The success of the implementation of this control strategy resides in the adaptive nature of it. The system is at all times monitoring the state of the ball mill transport and loading thus advising to the operator where to set an alarm to start reducing feed. The gain in mill throughput by working closer to active constraint is depicted in Figure 6. This strategy works very well with difficult to grind ores and very well with softer ores. Throughputs of up 400 TPH can be achieved as depicted in Figure 7 when running regular ores from a regular tonnage of 250 TPH, while maintaining the metallurgical performance indexes in range.

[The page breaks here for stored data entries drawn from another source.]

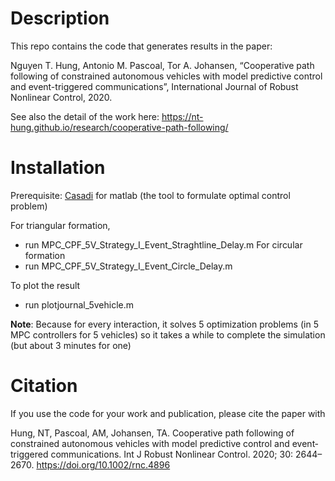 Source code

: # Description

This repo contains the code that generates results in the paper:

Nguyen T. Hung, Antonio M. Pascoal, Tor A. Johansen, “Cooperative path following of constrained autonomous vehicles with model predictive control and event-triggered communications”, International Journal of Robust Nonlinear Control, 2020.

See also the detail of the work here: https://nt-hung.github.io/research/cooperative-path-following/

# Installation

Prerequisite: [Casadi](https://web.casadi.org/get/) for matlab (the tool to formulate optimal control problem) 

For triangular formation,  
- run MPC_CPF_5V_Strategy_I_Event_Straghtline_Delay.m
For circular formation
- run MPC_CPF_5V_Strategy_I_Event_Circle_Delay.m

To plot the result
- run plotjournal_5vehicle.m

**Note**: Because for every interaction, it solves 5 optimization problems (in 5 MPC controllers for 5 vehicles) so it takes a while to complete the simulation (but about 3 minutes for one)

# Citation

If you use the code for your work and publication, please cite the paper with 

Hung, NT, Pascoal, AM, Johansen, TA. Cooperative path following of constrained autonomous vehicles with model predictive control and event‐triggered communications. Int J Robust Nonlinear Control. 2020; 30: 2644– 2670. https://doi.org/10.1002/rnc.4896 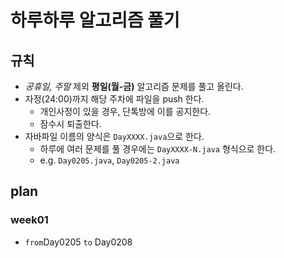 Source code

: # 하루하루 알고리즘 풀기

## 규칙

- *공휴일, 주말* 제외 **평일(월-금)** 알고리즘 문제를 풀고 올린다.
- 자정(24:00)까지 해당 주차에 파일을 push 한다.
  - 개인사정이 있을 경우, 단톡방에 이를 공지한다.
  - 잠수시 퇴출한다.
- 자바파일 이름의 양식은 `DayXXXX.java`으로 한다.
  - 하루에 여러 문제를 풀 경우에는 `DayXXXX-N.java` 형식으로 한다.
  - e.g. `Day0205.java`, `Day0205-2.java`

## plan

### week01

- `from`Day0205 `to` Day0208
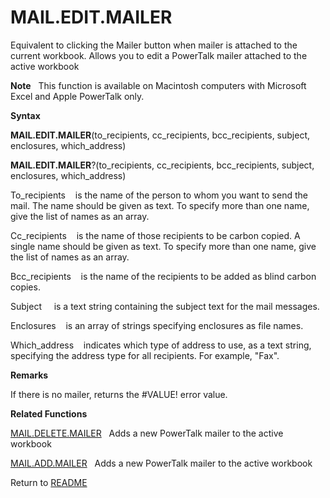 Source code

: # MAIL.EDIT.MAILER

Equivalent to clicking the Mailer button when mailer is attached to the
current workbook. Allows you to edit a PowerTalk mailer attached to the
active workbook

**Note**&nbsp;&nbsp;&nbsp;This function is available on Macintosh
computers with Microsoft Excel and Apple PowerTalk only.

**Syntax**

**MAIL.EDIT.MAILER**(to\_recipients, cc\_recipients, bcc\_recipients,
subject, enclosures, which\_address)

**MAIL.EDIT.MAILER**?(to\_recipients, cc\_recipients, bcc\_recipients,
subject, enclosures, which\_address)

To\_recipients&nbsp;&nbsp;&nbsp;&nbsp;is the name of the person to whom
you want to send the mail. The name should be given as text. To specify
more than one name, give the list of names as an array.

Cc\_recipients&nbsp;&nbsp;&nbsp;&nbsp;is the name of those recipients to
be carbon copied. A single name should be given as text. To specify more
than one name, give the list of names as an array.

Bcc\_recipients&nbsp;&nbsp;&nbsp;&nbsp;is the name of the recipients to
be added as blind carbon copies.

Subject&nbsp;&nbsp;&nbsp;&nbsp; is a text string containing the subject
text for the mail messages.

Enclosures&nbsp;&nbsp;&nbsp;&nbsp;is an array of strings specifying
enclosures as file names.

Which\_address&nbsp;&nbsp;&nbsp;&nbsp;indicates which type of address to
use, as a text string, specifying the address type for all recipients.
For example, "Fax".

**Remarks**

If there is no mailer, returns the \#VALUE\! error value.

**Related Functions**

[MAIL.DELETE.MAILER](MAIL.DELETE.MAILER.md)&nbsp;&nbsp;&nbsp;Adds a new PowerTalk mailer to the
active workbook

[MAIL.ADD.MAILER](MAIL.ADD.MAILER.md)&nbsp;&nbsp;&nbsp;Adds a new PowerTalk mailer to the
active workbook



Return to [README](README.md)

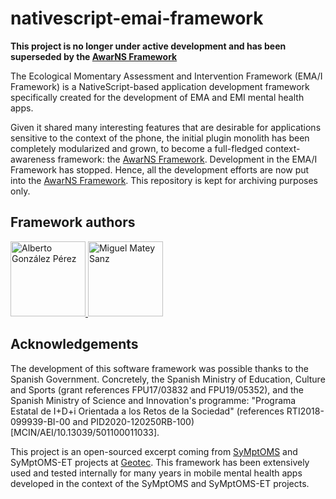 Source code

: # nativescript-emai-framework

**This project is no longer under active development and has been superseded by the [AwarNS Framework](https://github.com/GeoTecINIT/awarns-framework)**

The Ecological Momentary Assessment and Intervention Framework (EMA/I Framework) is a NativeScript-based application development framework specifically created for the development of EMA and EMI mental health apps. 

Given it shared many interesting features that are desirable for applications sensitive to the context of the phone, the initial plugin monolith has been completely modularized and grown, to become a full-fledged context-awareness framework: the [AwarNS Framework](https://github.com/GeoTecINIT/awarns-framework). Development in the EMA/I Framework has stopped. Hence, all the development efforts are now put into the [AwarNS Framework](https://github.com/GeoTecINIT/awarns-framework). This repository is kept for archiving purposes only.

## Framework authors

<a href="https://github.com/agonper" title="Alberto González Pérez">
  <img src="https://avatars3.githubusercontent.com/u/10727467?s=120" alt="Alberto González Pérez" width="120"/>
</a>
<a href="https://github.com/matey97" title="Miguel Matey Sanz">
  <img src="https://avatars3.githubusercontent.com/u/25453537?s=120" alt="Miguel Matey Sanz" width="120"/>
</a>

## Acknowledgements

The development of this software framework was possible thanks to the Spanish Government. Concretely, the Spanish Ministry of Education, Culture and Sports (grant references FPU17/03832 and FPU19/05352), and the Spanish Ministry of Science and Innovation's programme: "Programa Estatal de I+D+i Orientada a los Retos de la Sociedad" (references RTI2018-099939-BI-00 and PID2020-120250RB-100) [MCIN/AEI/10.13039/501100011033].

This project is an open-sourced excerpt coming from [SyMptOMS](http://geotec.uji.es/projects/symptoms/) and SyMptOMS-ET projects at [Geotec](http://geotec.uji.es/). This framework has been extensively used and tested internally for many years in mobile mental health apps developed in the context of the SyMptOMS and SyMptOMS-ET projects.

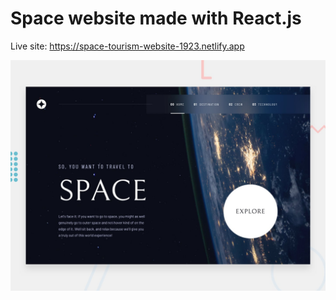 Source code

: # Space website made with React.js 

Live site: https://space-tourism-website-1923.netlify.app 


![Design preview for the space-tourism-website challenge](./public/assets/desktop-preview.jpg)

**Ball Mill Load Detection Scheme**

This scheme uses the reasoning followed by the operators in interpreting the power draught chart with the earlier electronic controllers. A technique was developed to infer the ball mill loading and to set a constraint procedure using the new system. The developed algorithm uses the computer memory to store the history of several variables and to calculate process variables rate of change and moving averages. Adequate signal processing techniques were used to interpret the raw power draught signal from the ball mill motor. A first order filtered raw measurement was processed by a least square filter to obtain the rate of change and a reasonable base value for a typical process time constant period.

**New feed rate controller**

The new feed rate controller is the secondary controller. It takes the cascaded signal from the ball mill load controller or the operator feed rate set point when in automatic. This controller maintains the feed rate selected by the ball mill controller by raising or lowering the speed of a variable speed feeder.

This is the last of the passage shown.